Electoral division in Greater London, 1973–1986

Streatham was an electoral division for the purposes of elections to the Greater London Council. The constituency elected one councillor for a four-year term in 1973, 1977 and 1981, with the final term extended for an extra year ahead of the abolition of the Greater London Council.

==History==
It was planned to use the same boundaries as the Westminster Parliament constituencies for election of councillors to the Greater London Council (GLC), as had been the practice for elections to the predecessor London County Council, but those that existed in 1965 crossed the Greater London boundary. Until new constituencies could be settled, the 32 London boroughs were used as electoral areas. The London Borough of Lambeth formed the Lambeth electoral division. This was used for the Greater London Council elections in 1964, 1967 and 1970.

The new constituencies were settled following the Second Periodic Review of Westminster constituencies and the new electoral division matched the boundaries of the Streatham parliamentary constituency.

The area was in a long-term period of population decline that was yet to reverse. The electorate reduced from 57,924 in 1973 to 52,078 in 1981. It covered an area of 821 hectare.

==Elections==
The Streatham constituency was used for the Greater London Council elections in 1973, 1977 and 1981. One councillor was elected at each election using first-past-the-post voting.

===1973 election===
The fourth election to the GLC (and first using revised boundaries) was held on 12 April 1973. The electorate was 57,924 and one Conservative Party councillor was elected. The turnout was 38.3%. The councillor was elected for a three-year term. This was extended for an extra year in 1976 when the electoral cycle was switched to four-yearly.

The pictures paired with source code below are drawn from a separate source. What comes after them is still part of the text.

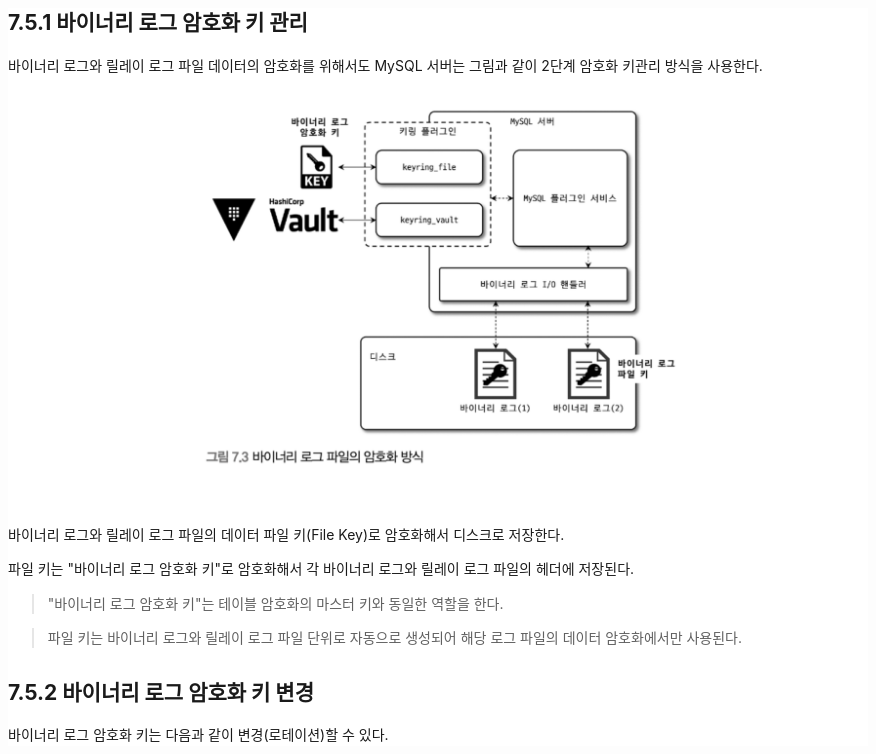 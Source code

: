 ## 7.5.1 바이너리 로그 암호화 키 관리

바이너리 로그와 릴레이 로그 파일 데이터의 암호화를 위해서도 MySQL 서버는 그림과 같이 2단계 암호화 키관리 방식을 사용한다.

<p align="center"><img src = "images/05.png" width = 500 ></p>

<br>

바이너리 로그와 릴레이 로그 파일의 데이터 파일 키(File Key)로 암호화해서 디스크로 저장한다.

파일 키는 "바이너리 로그 암호화 키"로 암호화해서 각 바이너리 로그와 릴레이 로그 파일의 헤더에 저장된다.

> "바이너리 로그 암호화 키"는 테이블 암호화의 마스터 키와 동일한 역할을 한다.

> 파일 키는 바이너리 로그와 릴레이 로그 파일 단위로 자동으로 생성되어 해당 로그 파일의 데이터 암호화에서만 사용된다.

## 7.5.2 바이너리 로그 암호화 키 변경

바이너리 로그 암호화 키는 다음과 같이 변경(로테이션)할 수 있다.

1973 Greater London Council election: Streatham
| Party |  | Candidate | Votes | % | ±% |
|---|---|---|---|---|---|
|  | Conservative | Diana Elizabeth Geddes | 10,492 | 47.25 |  |
|  | Labour | Hugh H. Walker | 9,426 | 42.44 |  |
|  | Liberal | Allan Mitchell | 2,114 | 9.52 |  |
|  | Socialist (GB) | F. W. Simkins | 120 | 0.54 |  |
|  | Independent | William George Boaks | 57 | 0.26 |  |
| Turnout |  |  |  |  |  |
|  | Conservative win (new seat) |  |  |  |  |

===1977 election===
The fifth election to the GLC (and second using revised boundaries) was held on 5 May 1977. The electorate was 55,965 and one Conservative Party councillor was elected. The turnout was 40.7%. The councillor was elected for a four-year term.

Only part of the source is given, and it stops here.